A negação da ditadura (por interesses pessoais e ideológicos, afinal ainda que o governo tenha sido eleito democraticamente faz questão de explicitar a sua face militarizada, pondo, em diversas pastas governamentais importantes, militares das Forças Armadas), a perseguição aos tidos como “comunistas” (qualquer um que passe a criticar o governo é a priori tido como “vermelho”, “comunista”), aos partidos e militantes de esquerda (tentativa de criminalizar partidos de esquerdas e movimentos sociais), os ataques à educação e às universidades (redução drásticas de recursos com o intuito de diminuir a produção acadêmica, mas não só, com o interesse de engendrar a privatização do ensino superior; a tentativa de passar uma imagem distorcida da realidade universitária, expondo o ambiente universitário como um antro de “vadios” e “usuários de drogas”, bem como cerne do pensamento “esquerdista”), os ataques às instituições de pesquisa e de dados estatísticos (promoção de discursos que atacam as instituições, como IBGE, INPE, INMETRO, bem como retaliações contra aqueles que nestes órgãos se manifestam contrários a tais discursos distorcidos e ideológicos) como os ataques nefastos à liberdade de expressão e de crítica (negação do Chefe do Estado de responder às entrevistas, muitas vezes, por se sentir incomodado com a razão crítica e a liberdade de imprensa) bem como à liberdade de imprensa (tentativa discursiva de manipular a massa para a criminalização de jornalistas, bem como o ataque aberto a diversos jornais e revistas, não só através da redução de verba, mas pela demonização do jornalismo como um todo).

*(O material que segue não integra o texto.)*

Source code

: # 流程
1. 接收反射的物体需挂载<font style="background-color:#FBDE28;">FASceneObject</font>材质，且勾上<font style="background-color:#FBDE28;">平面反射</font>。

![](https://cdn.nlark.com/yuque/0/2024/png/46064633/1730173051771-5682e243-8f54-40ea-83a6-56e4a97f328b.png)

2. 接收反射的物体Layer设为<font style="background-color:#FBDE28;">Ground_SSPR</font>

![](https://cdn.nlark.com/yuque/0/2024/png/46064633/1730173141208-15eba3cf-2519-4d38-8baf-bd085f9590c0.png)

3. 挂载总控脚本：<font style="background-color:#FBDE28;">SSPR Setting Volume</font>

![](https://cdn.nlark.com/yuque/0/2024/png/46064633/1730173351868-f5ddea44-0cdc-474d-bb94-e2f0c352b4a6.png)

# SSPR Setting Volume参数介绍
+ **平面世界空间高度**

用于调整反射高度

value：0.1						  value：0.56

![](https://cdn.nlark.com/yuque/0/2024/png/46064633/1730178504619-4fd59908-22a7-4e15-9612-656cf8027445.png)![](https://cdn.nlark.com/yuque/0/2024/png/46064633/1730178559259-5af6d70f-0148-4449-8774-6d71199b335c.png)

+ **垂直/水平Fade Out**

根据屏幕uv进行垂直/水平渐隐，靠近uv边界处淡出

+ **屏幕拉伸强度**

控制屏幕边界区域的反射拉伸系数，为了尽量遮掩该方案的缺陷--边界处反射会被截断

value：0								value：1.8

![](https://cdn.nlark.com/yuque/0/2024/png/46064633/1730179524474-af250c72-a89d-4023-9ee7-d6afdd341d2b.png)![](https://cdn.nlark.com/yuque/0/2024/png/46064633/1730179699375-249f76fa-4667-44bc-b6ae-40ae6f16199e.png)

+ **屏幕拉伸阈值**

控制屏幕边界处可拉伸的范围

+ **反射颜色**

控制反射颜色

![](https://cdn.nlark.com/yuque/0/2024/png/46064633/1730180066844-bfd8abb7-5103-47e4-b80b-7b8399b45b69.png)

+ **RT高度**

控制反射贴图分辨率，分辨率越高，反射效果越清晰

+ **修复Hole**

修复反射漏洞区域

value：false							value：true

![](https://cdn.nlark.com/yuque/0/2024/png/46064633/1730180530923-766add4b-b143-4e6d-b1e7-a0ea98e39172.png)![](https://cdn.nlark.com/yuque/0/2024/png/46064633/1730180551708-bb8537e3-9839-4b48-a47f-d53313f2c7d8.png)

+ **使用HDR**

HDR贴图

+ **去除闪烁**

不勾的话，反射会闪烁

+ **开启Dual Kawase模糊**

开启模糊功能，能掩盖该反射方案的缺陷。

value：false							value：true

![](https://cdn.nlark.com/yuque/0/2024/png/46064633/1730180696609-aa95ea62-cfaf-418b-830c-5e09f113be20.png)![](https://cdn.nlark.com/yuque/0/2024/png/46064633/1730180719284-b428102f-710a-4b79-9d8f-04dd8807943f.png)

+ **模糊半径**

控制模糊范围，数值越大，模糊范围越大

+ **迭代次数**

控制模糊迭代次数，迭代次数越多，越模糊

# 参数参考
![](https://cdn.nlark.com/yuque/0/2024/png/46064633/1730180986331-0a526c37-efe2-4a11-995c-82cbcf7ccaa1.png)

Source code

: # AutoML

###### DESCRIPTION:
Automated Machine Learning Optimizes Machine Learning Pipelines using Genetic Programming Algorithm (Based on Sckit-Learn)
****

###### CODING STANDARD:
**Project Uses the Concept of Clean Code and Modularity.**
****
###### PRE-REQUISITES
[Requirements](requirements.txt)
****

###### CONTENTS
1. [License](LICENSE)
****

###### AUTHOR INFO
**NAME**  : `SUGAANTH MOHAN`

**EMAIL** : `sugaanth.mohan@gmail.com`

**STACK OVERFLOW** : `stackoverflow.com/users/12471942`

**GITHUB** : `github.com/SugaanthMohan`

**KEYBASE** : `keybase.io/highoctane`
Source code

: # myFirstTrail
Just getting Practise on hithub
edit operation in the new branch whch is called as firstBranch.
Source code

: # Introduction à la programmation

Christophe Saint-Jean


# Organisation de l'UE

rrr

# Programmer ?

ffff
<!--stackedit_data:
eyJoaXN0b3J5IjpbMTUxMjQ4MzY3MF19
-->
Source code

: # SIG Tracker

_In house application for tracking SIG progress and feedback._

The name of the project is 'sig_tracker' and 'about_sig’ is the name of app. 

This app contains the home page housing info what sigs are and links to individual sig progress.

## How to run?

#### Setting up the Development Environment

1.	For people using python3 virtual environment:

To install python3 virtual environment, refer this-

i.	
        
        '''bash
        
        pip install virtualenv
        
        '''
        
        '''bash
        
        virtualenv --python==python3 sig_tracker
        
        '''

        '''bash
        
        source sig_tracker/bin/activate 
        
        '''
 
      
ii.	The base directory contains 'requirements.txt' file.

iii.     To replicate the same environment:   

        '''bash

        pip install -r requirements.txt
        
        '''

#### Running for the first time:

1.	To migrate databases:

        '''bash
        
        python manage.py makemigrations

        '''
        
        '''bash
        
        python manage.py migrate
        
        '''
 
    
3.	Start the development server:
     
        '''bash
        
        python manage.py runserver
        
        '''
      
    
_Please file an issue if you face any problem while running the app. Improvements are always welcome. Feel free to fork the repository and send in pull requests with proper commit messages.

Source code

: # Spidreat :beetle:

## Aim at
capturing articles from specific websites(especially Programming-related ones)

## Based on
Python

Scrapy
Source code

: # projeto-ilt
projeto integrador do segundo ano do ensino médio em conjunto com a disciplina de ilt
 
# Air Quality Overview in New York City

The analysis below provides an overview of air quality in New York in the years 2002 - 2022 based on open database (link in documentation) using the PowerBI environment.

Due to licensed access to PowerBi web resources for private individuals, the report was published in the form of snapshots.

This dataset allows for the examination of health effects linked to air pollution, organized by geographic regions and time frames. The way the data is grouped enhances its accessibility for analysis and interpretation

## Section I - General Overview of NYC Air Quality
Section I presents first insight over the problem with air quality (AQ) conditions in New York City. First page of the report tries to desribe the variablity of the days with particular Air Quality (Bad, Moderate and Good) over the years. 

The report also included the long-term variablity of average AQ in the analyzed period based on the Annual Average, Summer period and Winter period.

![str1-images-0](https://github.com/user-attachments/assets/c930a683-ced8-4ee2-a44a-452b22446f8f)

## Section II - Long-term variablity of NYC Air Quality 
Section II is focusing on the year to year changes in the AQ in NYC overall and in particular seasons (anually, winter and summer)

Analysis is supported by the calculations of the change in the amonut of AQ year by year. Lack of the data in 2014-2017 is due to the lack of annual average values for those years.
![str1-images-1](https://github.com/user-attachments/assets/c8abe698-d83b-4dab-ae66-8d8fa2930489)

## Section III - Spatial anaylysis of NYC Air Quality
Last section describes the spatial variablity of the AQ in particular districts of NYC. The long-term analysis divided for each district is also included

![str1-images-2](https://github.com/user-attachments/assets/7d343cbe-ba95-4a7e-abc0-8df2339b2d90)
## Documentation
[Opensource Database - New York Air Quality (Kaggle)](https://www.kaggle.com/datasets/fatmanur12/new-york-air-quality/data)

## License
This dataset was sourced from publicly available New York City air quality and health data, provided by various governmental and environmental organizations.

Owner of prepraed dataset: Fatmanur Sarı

E ainda os ataques às ciências, à filosofia (a propagação de que o trabalho prático é vital; o desprezo pelas atividades humanas mais relacionadas com o pensamento, com a crítica), à sociologia, às verdades fatuais históricas, os ataques aos direitos de minorias vulneráveis, principalmente indígenas (questões sérias de ausência de interesse em proteger a população indígena e promoção arbitrária discursiva da violência contra tal minoria, por dar credibilidade e apoio ao uso de terras indígenas) e LGBT (tentativa de barrar quaisquer projetos de lei ou políticas públicas que tenham como objetivo diminuir a violência e o preconceito contra os LGBT), os ataques às políticas públicas referentes à preservação do meio ambiente (negação do desmatamento florestal, apoio à caça, e liberação inescrupulosa e desenfreada de pesticidas), o culto à política armamentista, a identificação absoluta com ideologias religiosas fundamentalistas como norteadoras de atos e práticas políticos, o ataque à saúde pública, e, claro, o culto à ignorância (atacando, sistematicamente, a fim de criminalizar as artes, os artistas, os intelectuais) e ao homem violento (na defesa absoluta da liberação desmedida de armas para “todos” bem como a apologia à tortura e aos que dela fizeram uso), etc.
Tudo isso e muito mais nos mostram a ineficácia e ineficiência do governo para considerar e preservar a racionalidade como fundamento da civilização. O ódio à razão agora se dá por uma ideia nefasta de um chauvinismo sem limites e de que a esfera humana está politicamente abaixo de um deus detentor de uma suposta verdade redentora, a da ideologia caricata e perigosa daqueles que odeiam a realidade dos fatos.